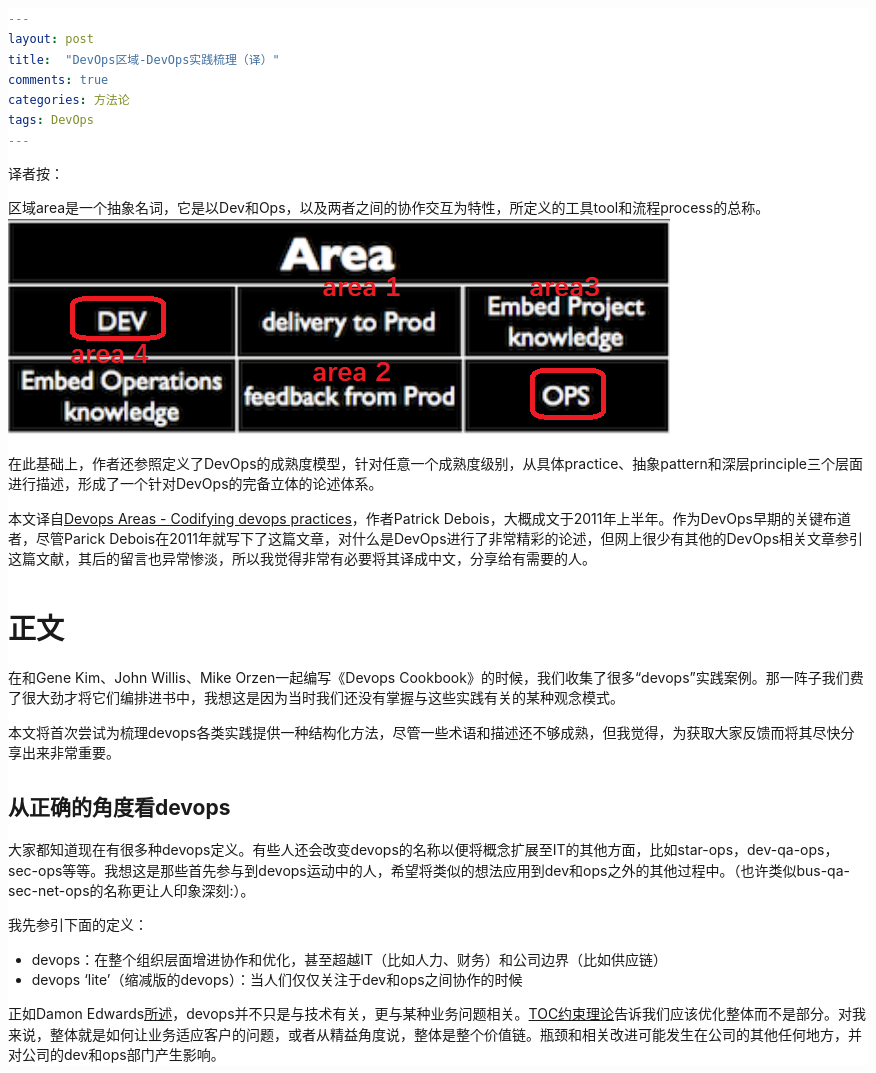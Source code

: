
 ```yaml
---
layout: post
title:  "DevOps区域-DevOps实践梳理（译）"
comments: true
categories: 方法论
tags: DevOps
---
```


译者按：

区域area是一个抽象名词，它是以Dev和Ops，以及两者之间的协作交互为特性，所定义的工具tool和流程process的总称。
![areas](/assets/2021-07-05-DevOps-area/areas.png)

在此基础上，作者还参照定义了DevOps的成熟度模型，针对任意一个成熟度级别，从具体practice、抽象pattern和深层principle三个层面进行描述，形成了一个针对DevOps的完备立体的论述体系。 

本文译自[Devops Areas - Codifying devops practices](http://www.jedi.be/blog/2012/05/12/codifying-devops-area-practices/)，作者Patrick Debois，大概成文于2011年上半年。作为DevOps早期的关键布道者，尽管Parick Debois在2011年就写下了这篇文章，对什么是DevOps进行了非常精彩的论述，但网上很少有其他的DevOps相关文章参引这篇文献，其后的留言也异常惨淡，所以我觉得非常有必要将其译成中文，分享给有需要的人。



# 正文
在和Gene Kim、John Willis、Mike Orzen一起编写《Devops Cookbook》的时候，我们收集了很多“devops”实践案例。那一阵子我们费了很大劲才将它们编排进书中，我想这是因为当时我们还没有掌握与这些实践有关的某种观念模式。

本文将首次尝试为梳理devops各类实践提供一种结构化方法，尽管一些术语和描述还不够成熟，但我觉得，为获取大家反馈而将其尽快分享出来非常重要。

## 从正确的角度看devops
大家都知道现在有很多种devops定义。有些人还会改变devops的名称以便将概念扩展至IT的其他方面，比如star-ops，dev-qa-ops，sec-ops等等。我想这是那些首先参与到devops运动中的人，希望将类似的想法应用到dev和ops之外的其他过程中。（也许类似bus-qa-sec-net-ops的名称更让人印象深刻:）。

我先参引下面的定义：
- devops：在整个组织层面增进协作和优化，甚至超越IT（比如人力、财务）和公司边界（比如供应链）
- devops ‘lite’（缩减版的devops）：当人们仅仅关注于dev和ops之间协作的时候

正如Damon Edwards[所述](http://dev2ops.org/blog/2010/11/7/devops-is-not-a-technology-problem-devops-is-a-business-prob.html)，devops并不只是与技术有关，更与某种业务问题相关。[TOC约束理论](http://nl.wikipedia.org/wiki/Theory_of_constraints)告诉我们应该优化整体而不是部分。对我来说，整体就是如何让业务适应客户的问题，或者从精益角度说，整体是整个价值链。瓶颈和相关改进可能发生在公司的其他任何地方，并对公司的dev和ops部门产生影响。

= = = = =

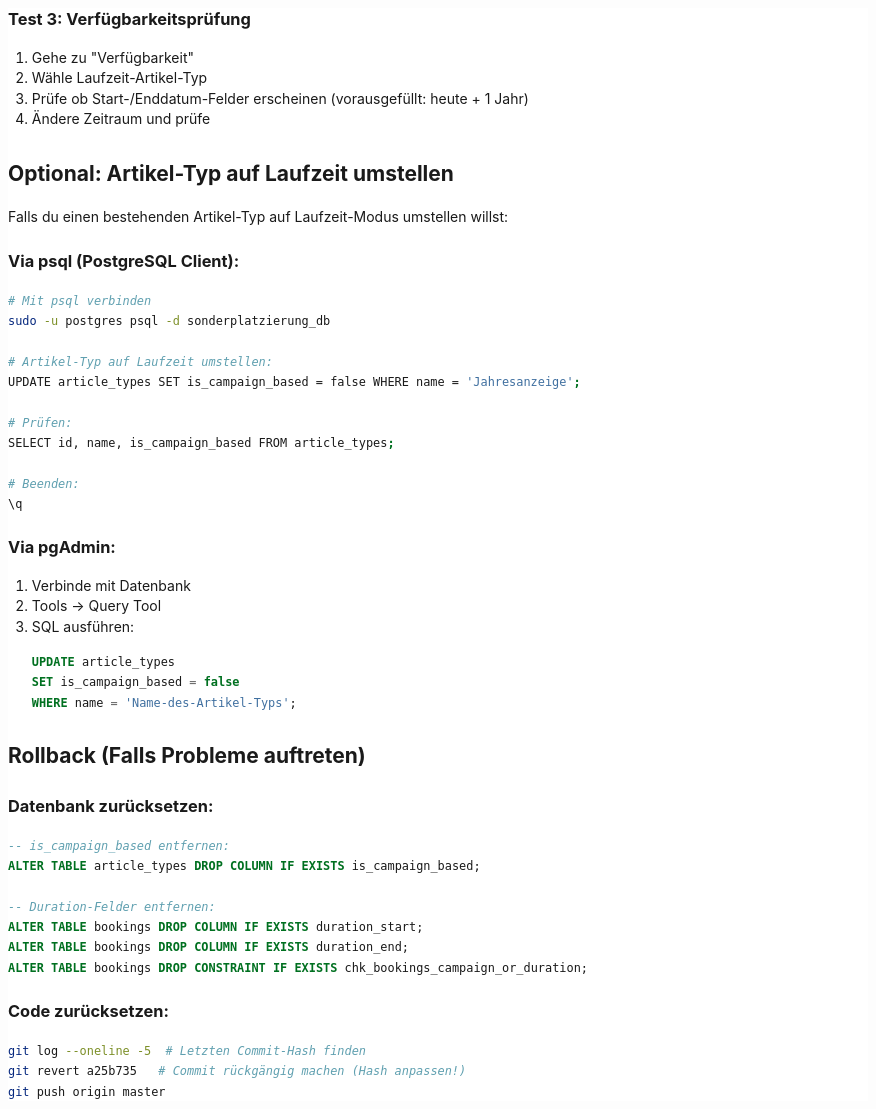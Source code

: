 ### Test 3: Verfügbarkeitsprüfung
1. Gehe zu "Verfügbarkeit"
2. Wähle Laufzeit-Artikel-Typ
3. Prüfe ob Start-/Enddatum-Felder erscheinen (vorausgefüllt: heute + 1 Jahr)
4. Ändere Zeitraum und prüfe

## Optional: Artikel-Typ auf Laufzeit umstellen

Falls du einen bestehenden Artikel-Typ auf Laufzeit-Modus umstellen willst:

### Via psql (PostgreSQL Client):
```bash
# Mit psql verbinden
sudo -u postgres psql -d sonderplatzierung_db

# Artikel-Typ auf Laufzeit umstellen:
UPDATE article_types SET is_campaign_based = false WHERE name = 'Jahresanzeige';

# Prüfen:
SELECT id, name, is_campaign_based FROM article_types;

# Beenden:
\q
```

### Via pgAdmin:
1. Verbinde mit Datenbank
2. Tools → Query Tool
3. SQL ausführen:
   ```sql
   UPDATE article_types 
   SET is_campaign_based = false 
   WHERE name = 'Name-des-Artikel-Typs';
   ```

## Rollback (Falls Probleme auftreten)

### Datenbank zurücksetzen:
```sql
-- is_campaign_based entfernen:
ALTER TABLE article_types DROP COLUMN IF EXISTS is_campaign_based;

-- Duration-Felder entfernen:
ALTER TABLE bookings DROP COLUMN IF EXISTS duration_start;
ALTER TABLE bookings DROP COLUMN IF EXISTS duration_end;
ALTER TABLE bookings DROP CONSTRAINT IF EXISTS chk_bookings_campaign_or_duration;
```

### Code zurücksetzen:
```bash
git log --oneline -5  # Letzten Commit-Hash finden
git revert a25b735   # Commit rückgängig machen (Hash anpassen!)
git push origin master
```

= = = = =

Could you write out, exactly as they stand, only the lines above that begin at the line with "- devops：在整个组织" and stop after the line with "正如Damon Edward"?

- devops：在整个组织层面增进协作和优化，甚至超越IT（比如人力、财务）和公司边界（比如供应链）
- devops ‘lite’（缩减版的devops）：当人们仅仅关注于dev和ops之间协作的时候

正如Damon Edwards[所述](http://dev2ops.org/blog/2010/11/7/devops-is-not-a-technology-problem-devops-is-a-business-prob.html)，devops并不只是与技术有关，更与某种业务问题相关。[TOC约束理论](http://nl.wikipedia.org/wiki/Theory_of_constraints)告诉我们应该优化整体而不是部分。对我来说，整体就是如何让业务适应客户的问题，或者从精益角度说，整体是整个价值链。瓶颈和相关改进可能发生在公司的其他任何地方，并对公司的dev和ops部门产生影响。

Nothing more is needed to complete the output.